The One‑Second Sweet Spot

  • At a 1‑second movement duration, scores for ownership, agency, and usability peaked.
  • Both the quickest (125 ms) and the slowest (4 s) conditions caused a sharp drop in those ratings.
  • Perceived competence was highest at moderate‑to‑fast speeds, while discomfort spiked at the fastest speed. Warmth showed no clear pattern.

In short, simply accelerating a prosthetic does not improve user experience. Matching the timing of natural human motion is far more important for making the device feel like an extension of the body.

Designing Human‑Like Robotic Augmentation

These findings suggest that future AI‑enhanced prostheses should prioritize human‑compatible timing over raw speed. Designers may need to tune movement profiles so they align with the brain’s expectations for a natural limb.

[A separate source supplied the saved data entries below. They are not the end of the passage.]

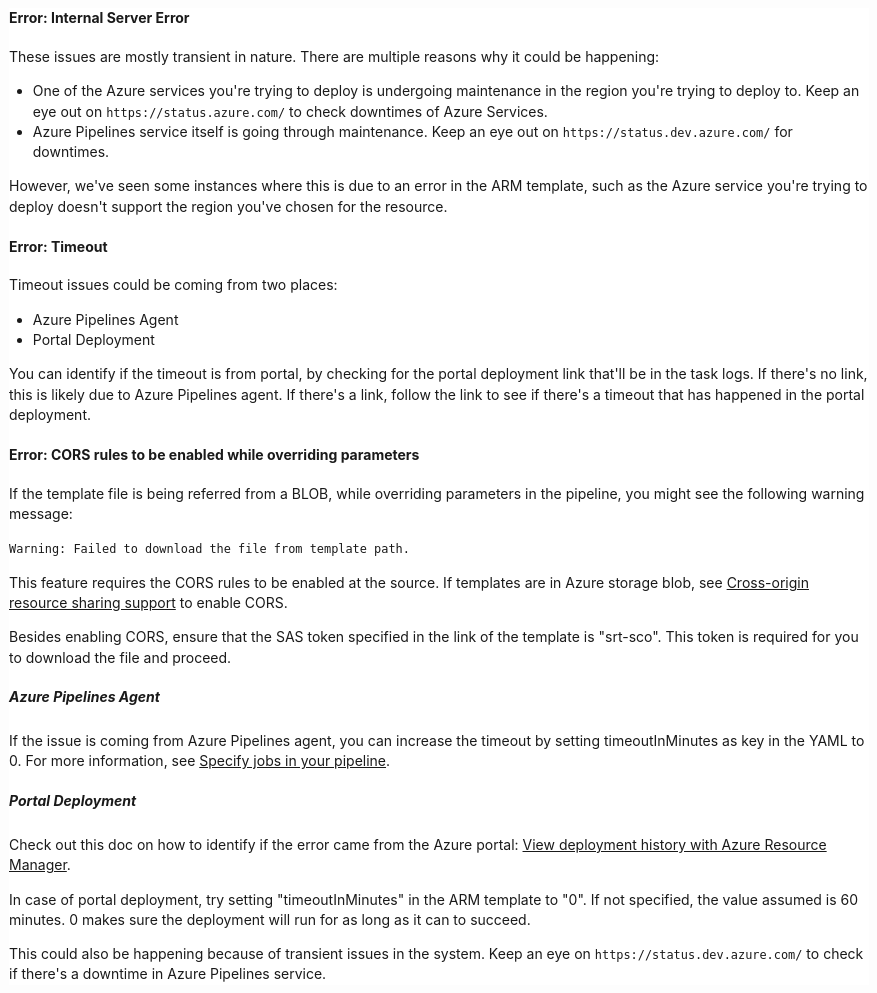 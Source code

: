 #### Error: Internal Server Error

These issues are mostly transient in nature. There are multiple reasons why it could be happening:
* One of the Azure services you're trying to deploy is undergoing maintenance in the region you're trying to deploy to. Keep an eye out on `https://status.azure.com/` to check downtimes of Azure Services.
* Azure Pipelines service itself is going through maintenance. Keep an eye out on `https://status.dev.azure.com/` for downtimes.

However, we've seen some instances where this is due to an error in the ARM template, such as the Azure service you're trying to deploy doesn't support the region you've chosen for the resource.

#### Error: Timeout

Timeout issues could be coming from two places:

* Azure Pipelines Agent
* Portal Deployment

You can identify if the timeout is from portal, by checking for the portal deployment link that'll be in the task logs. If there's no link, this is likely due to Azure Pipelines agent. If there's a link, follow the link to see if there's a timeout that has happened in the portal deployment.

#### Error: CORS rules to be enabled while overriding parameters

If the template file is being referred from a BLOB, while overriding parameters in the pipeline, you might see the following warning message:

`Warning: Failed to download the file from template path.`

This feature requires the CORS rules to be enabled at the source. If templates are in Azure storage blob, see [Cross-origin resource sharing support](/rest/api/storageservices/cross-origin-resource-sharing--cors--support-for-the-azure-storage-services?redirectedfrom=MSDN#understanding-cors-requests) to enable CORS.

Besides enabling CORS, ensure that the SAS token specified in the link of the template is "srt-sco". This token is required for you to download the file and proceed.

##### Azure Pipelines Agent

If the issue is coming from Azure Pipelines agent, you can increase the timeout by setting timeoutInMinutes as key in the YAML to 0. For more information, see [Specify jobs in your pipeline](/azure/devops/pipelines/process/phases).

##### Portal Deployment

Check out this doc on how to identify if the error came from the Azure portal: [View deployment history with Azure Resource Manager](/azure/azure-resource-manager/templates/deployment-history).

In case of portal deployment, try setting "timeoutInMinutes" in the ARM template to "0". If not specified, the value assumed is 60 minutes. 0 makes sure the deployment will run for as long as it can to succeed.

This could also be happening because of transient issues in the system. Keep an eye on  `https://status.dev.azure.com/` to check if there's a downtime in Azure Pipelines service.
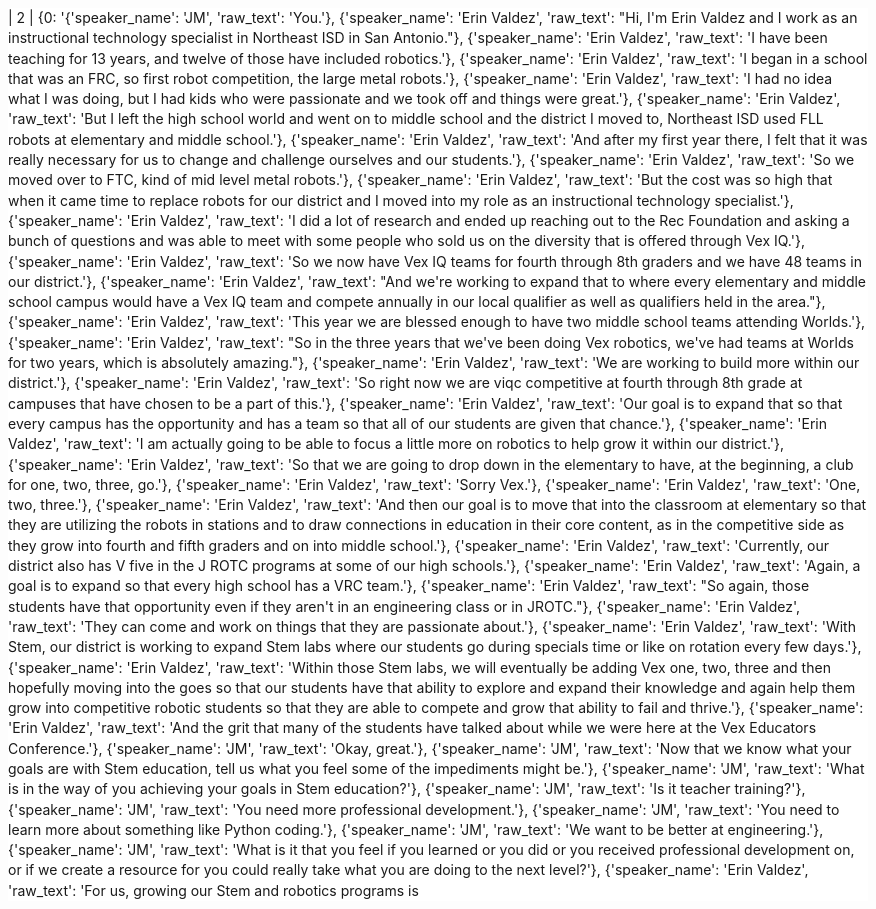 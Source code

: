 |   2 | {0: '{\'speaker_name\': \'JM\', \'raw_text\': \'You.\'}, {\'speaker_name\': \'Erin Valdez\', \'raw_text\': "Hi, I\'m Erin Valdez and I work as an instructional technology specialist in Northeast ISD in San Antonio."}, {\'speaker_name\': \'Erin Valdez\', \'raw_text\': \'I have been teaching for 13 years, and twelve of those have included robotics.\'}, {\'speaker_name\': \'Erin Valdez\', \'raw_text\': \'I began in a school that was an FRC, so first robot competition, the large metal robots.\'}, {\'speaker_name\': \'Erin Valdez\', \'raw_text\': \'I had no idea what I was doing, but I had kids who were passionate and we took off and things were great.\'}, {\'speaker_name\': \'Erin Valdez\', \'raw_text\': \'But I left the high school world and went on to middle school and the district I moved to, Northeast ISD used FLL robots at elementary and middle school.\'}, {\'speaker_name\': \'Erin Valdez\', \'raw_text\': \'And after my first year there, I felt that it was really necessary for us to change and challenge ourselves and our students.\'}, {\'speaker_name\': \'Erin Valdez\', \'raw_text\': \'So we moved over to FTC, kind of mid level metal robots.\'}, {\'speaker_name\': \'Erin Valdez\', \'raw_text\': \'But the cost was so high that when it came time to replace robots for our district and I moved into my role as an instructional technology specialist.\'}, {\'speaker_name\': \'Erin Valdez\', \'raw_text\': \'I did a lot of research and ended up reaching out to the Rec Foundation and asking a bunch of questions and was able to meet with some people who sold us on the diversity that is offered through Vex IQ.\'}, {\'speaker_name\': \'Erin Valdez\', \'raw_text\': \'So we now have Vex IQ teams for fourth through 8th graders and we have 48 teams in our district.\'}, {\'speaker_name\': \'Erin Valdez\', \'raw_text\': "And we\'re working to expand that to where every elementary and middle school campus would have a Vex IQ team and compete annually in our local qualifier as well as qualifiers held in the area."}, {\'speaker_name\': \'Erin Valdez\', \'raw_text\': \'This year we are blessed enough to have two middle school teams attending Worlds.\'}, {\'speaker_name\': \'Erin Valdez\', \'raw_text\': "So in the three years that we\'ve been doing Vex robotics, we\'ve had teams at Worlds for two years, which is absolutely amazing."}, {\'speaker_name\': \'Erin Valdez\', \'raw_text\': \'We are working to build more within our district.\'}, {\'speaker_name\': \'Erin Valdez\', \'raw_text\': \'So right now we are viqc competitive at fourth through 8th grade at campuses that have chosen to be a part of this.\'}, {\'speaker_name\': \'Erin Valdez\', \'raw_text\': \'Our goal is to expand that so that every campus has the opportunity and has a team so that all of our students are given that chance.\'}, {\'speaker_name\': \'Erin Valdez\', \'raw_text\': \'I am actually going to be able to focus a little more on robotics to help grow it within our district.\'}, {\'speaker_name\': \'Erin Valdez\', \'raw_text\': \'So that we are going to drop down in the elementary to have, at the beginning, a club for one, two, three, go.\'}, {\'speaker_name\': \'Erin Valdez\', \'raw_text\': \'Sorry Vex.\'}, {\'speaker_name\': \'Erin Valdez\', \'raw_text\': \'One, two, three.\'}, {\'speaker_name\': \'Erin Valdez\', \'raw_text\': \'And then our goal is to move that into the classroom at elementary so that they are utilizing the robots in stations and to draw connections in education in their core content, as in the competitive side as they grow into fourth and fifth graders and on into middle school.\'}, {\'speaker_name\': \'Erin Valdez\', \'raw_text\': \'Currently, our district also has V five in the J ROTC programs at some of our high schools.\'}, {\'speaker_name\': \'Erin Valdez\', \'raw_text\': \'Again, a goal is to expand so that every high school has a VRC team.\'}, {\'speaker_name\': \'Erin Valdez\', \'raw_text\': "So again, those students have that opportunity even if they aren\'t in an engineering class or in JROTC."}, {\'speaker_name\': \'Erin Valdez\', \'raw_text\': \'They can come and work on things that they are passionate about.\'}, {\'speaker_name\': \'Erin Valdez\', \'raw_text\': \'With Stem, our district is working to expand Stem labs where our students go during specials time or like on rotation every few days.\'}, {\'speaker_name\': \'Erin Valdez\', \'raw_text\': \'Within those Stem labs, we will eventually be adding Vex one, two, three and then hopefully moving into the goes so that our students have that ability to explore and expand their knowledge and again help them grow into competitive robotic students so that they are able to compete and grow that ability to fail and thrive.\'}, {\'speaker_name\': \'Erin Valdez\', \'raw_text\': \'And the grit that many of the students have talked about while we were here at the Vex Educators Conference.\'}, {\'speaker_name\': \'JM\', \'raw_text\': \'Okay, great.\'}, {\'speaker_name\': \'JM\', \'raw_text\': \'Now that we know what your goals are with Stem education, tell us what you feel some of the impediments might be.\'}, {\'speaker_name\': \'JM\', \'raw_text\': \'What is in the way of you achieving your goals in Stem education?\'}, {\'speaker_name\': \'JM\', \'raw_text\': \'Is it teacher training?\'}, {\'speaker_name\': \'JM\', \'raw_text\': \'You need more professional development.\'}, {\'speaker_name\': \'JM\', \'raw_text\': \'You need to learn more about something like Python coding.\'}, {\'speaker_name\': \'JM\', \'raw_text\': \'We want to be better at engineering.\'}, {\'speaker_name\': \'JM\', \'raw_text\': \'What is it that you feel if you learned or you did or you received professional development on, or if we create a resource for you could really take what you are doing to the next level?\'}, {\'speaker_name\': \'Erin Valdez\', \'raw_text\': \'For us, growing our Stem and robotics programs is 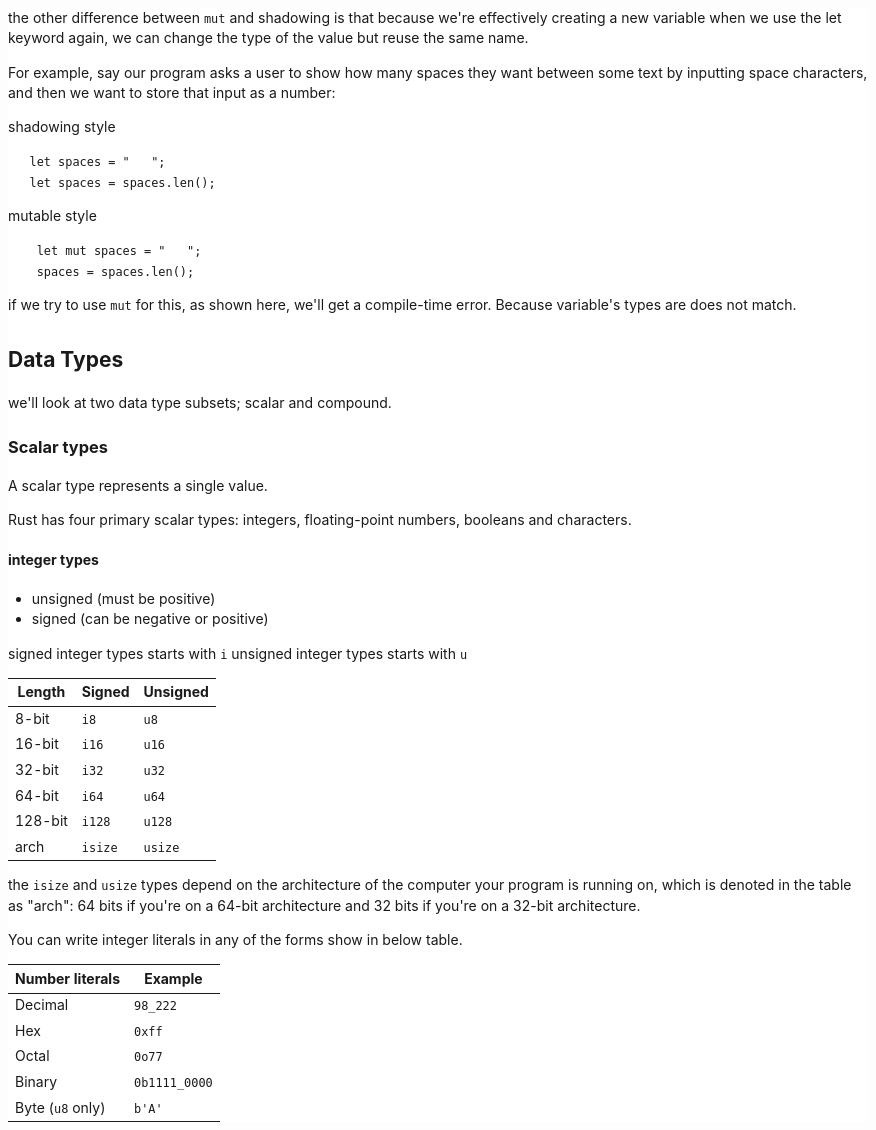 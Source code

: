 the other difference between `mut` and shadowing is that because we're effectively creating a new variable when we use the let keyword again, we can change the type of the value but reuse the same name. 

For example, say our program asks a user to show how many spaces they want between some text by inputting space characters, and then we want to store that input as a number:

shadowing style
```
   let spaces = "   ";
   let spaces = spaces.len();
```
mutable style
```
    let mut spaces = "   ";
    spaces = spaces.len();
```
if we try to use `mut` for this, as shown here, we'll get a compile-time error.
Because variable's types are does not match.

## Data Types
we'll look at two data type subsets; scalar and compound.

### Scalar types
A scalar type represents a single value.

Rust has four primary scalar types: integers, floating-point numbers, booleans and characters.

#### integer types
- unsigned (must be positive)
- signed (can be negative or positive)

signed integer types starts with `i` unsigned integer types starts with `u`


| Length  | Signed  | Unsigned |
|---------|---------|----------|
| 8-bit   | `i8`    | `u8`     |
| 16-bit  | `i16`   | `u16`    |
| 32-bit  | `i32`   | `u32`    |
| 64-bit  | `i64`   | `u64`    |
| 128-bit | `i128`  | `u128`   |
| arch    | `isize` | `usize`  |

the `isize` and `usize` types depend on the architecture of the computer your program is running on, which is denoted in the table as "arch": 64 bits if you're on a 64-bit architecture and 32 bits if you're on a 32-bit architecture.

You can write integer literals in any of the forms show in below table.

| Number literals  | Example       |
|------------------|---------------|
| Decimal          | `98_222`      |
| Hex              | `0xff`        |
| Octal            | `0o77`        |
| Binary           | `0b1111_0000` |
| Byte (`u8` only) | `b'A'`        |
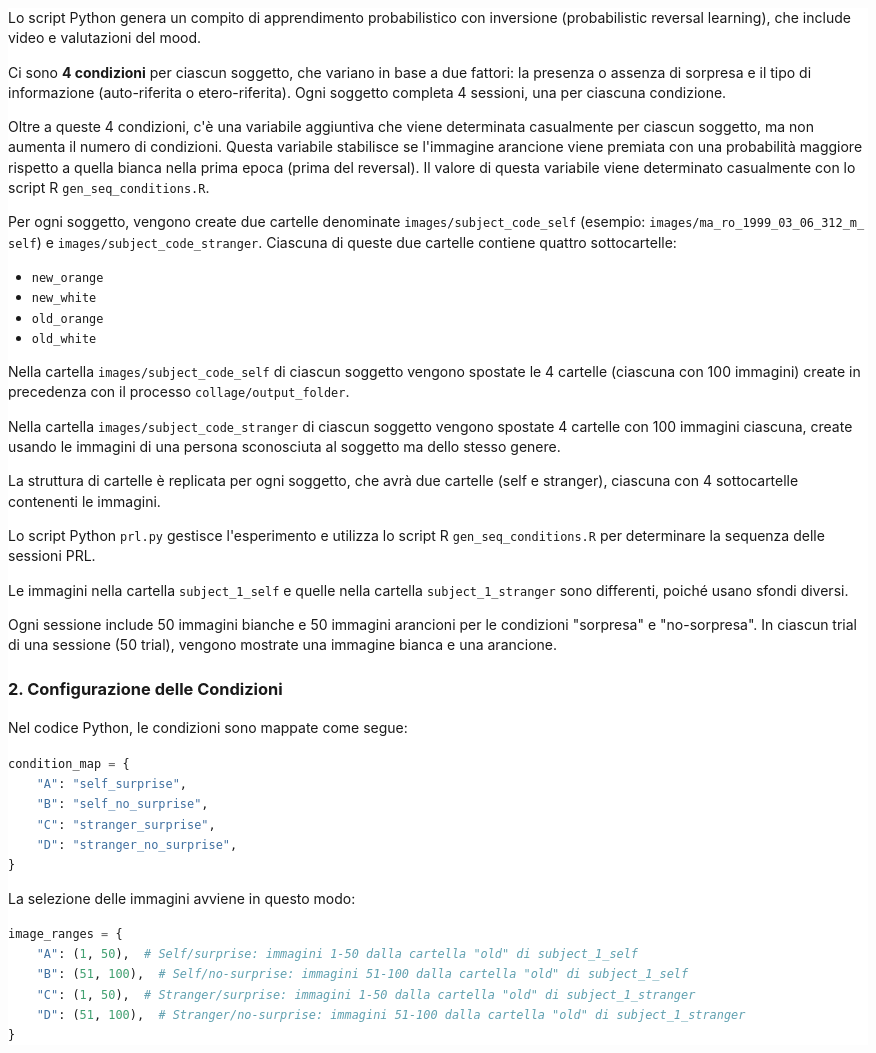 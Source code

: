 Lo script Python genera un compito di apprendimento probabilistico con inversione (probabilistic reversal learning), che include video e valutazioni del mood.

Ci sono **4 condizioni** per ciascun soggetto, che variano in base a due fattori: la presenza o assenza di sorpresa e il tipo di informazione (auto-riferita o etero-riferita). Ogni soggetto completa 4 sessioni, una per ciascuna condizione.

Oltre a queste 4 condizioni, c'è una variabile aggiuntiva che viene determinata casualmente per ciascun soggetto, ma non aumenta il numero di condizioni. Questa variabile stabilisce se l'immagine arancione viene premiata con una probabilità maggiore rispetto a quella bianca nella prima epoca (prima del reversal). Il valore di questa variabile viene determinato casualmente con lo script R `gen_seq_conditions.R`.

Per ogni soggetto, vengono create due cartelle denominate `images/subject_code_self` (esempio: `images/ma_ro_1999_03_06_312_m_self`) e `images/subject_code_stranger`. Ciascuna di queste due cartelle contiene quattro sottocartelle:

- `new_orange`
- `new_white`
- `old_orange`
- `old_white`

Nella cartella `images/subject_code_self` di ciascun soggetto vengono spostate le 4 cartelle (ciascuna con 100 immagini) create in precedenza con il processo `collage/output_folder`.

Nella cartella `images/subject_code_stranger` di ciascun soggetto vengono spostate 4 cartelle con 100 immagini ciascuna, create usando le immagini di una persona sconosciuta al soggetto ma dello stesso genere.

La struttura di cartelle è replicata per ogni soggetto, che avrà due cartelle (self e stranger), ciascuna con 4 sottocartelle contenenti le immagini.

Lo script Python `prl.py` gestisce l'esperimento e utilizza lo script R `gen_seq_conditions.R` per determinare la sequenza delle sessioni PRL.

Le immagini nella cartella `subject_1_self` e quelle nella cartella `subject_1_stranger` sono differenti, poiché usano sfondi diversi.

Ogni sessione include 50 immagini bianche e 50 immagini arancioni per le condizioni "sorpresa" e "no-sorpresa". In ciascun trial di una sessione (50 trial), vengono mostrate una immagine bianca e una arancione.

### 2. **Configurazione delle Condizioni**

Nel codice Python, le condizioni sono mappate come segue:

```python
condition_map = {
    "A": "self_surprise",
    "B": "self_no_surprise",
    "C": "stranger_surprise",
    "D": "stranger_no_surprise",
}
```

La selezione delle immagini avviene in questo modo:

```python
image_ranges = {
    "A": (1, 50),  # Self/surprise: immagini 1-50 dalla cartella "old" di subject_1_self
    "B": (51, 100),  # Self/no-surprise: immagini 51-100 dalla cartella "old" di subject_1_self
    "C": (1, 50),  # Stranger/surprise: immagini 1-50 dalla cartella "old" di subject_1_stranger
    "D": (51, 100),  # Stranger/no-surprise: immagini 51-100 dalla cartella "old" di subject_1_stranger
}
```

The lesson extends beyond arm prostheses. Supernumerary limbs, exoskeletons, and wearable robots could all benefit from motion that mirrors everyday human rhythm.

Long‑term studies are also planned. As users become accustomed to a tool, they often begin to incorporate it into their body schema. Over time, even a fast, high‑performance robotic limb might start to feel “normal” and fully embodied.

Virtual reality remains a powerful testbed for these investigations. It lets scientists evaluate new prosthetic concepts, control strategies, and psychological responses in a safe, repeatable environment before the technology reaches the market.

This work was supported by JSPS KAKENHI (JP22KK0158), the Murata Science and Education Foundation, JST (JPMJFS121), and MEXT (202334Z302).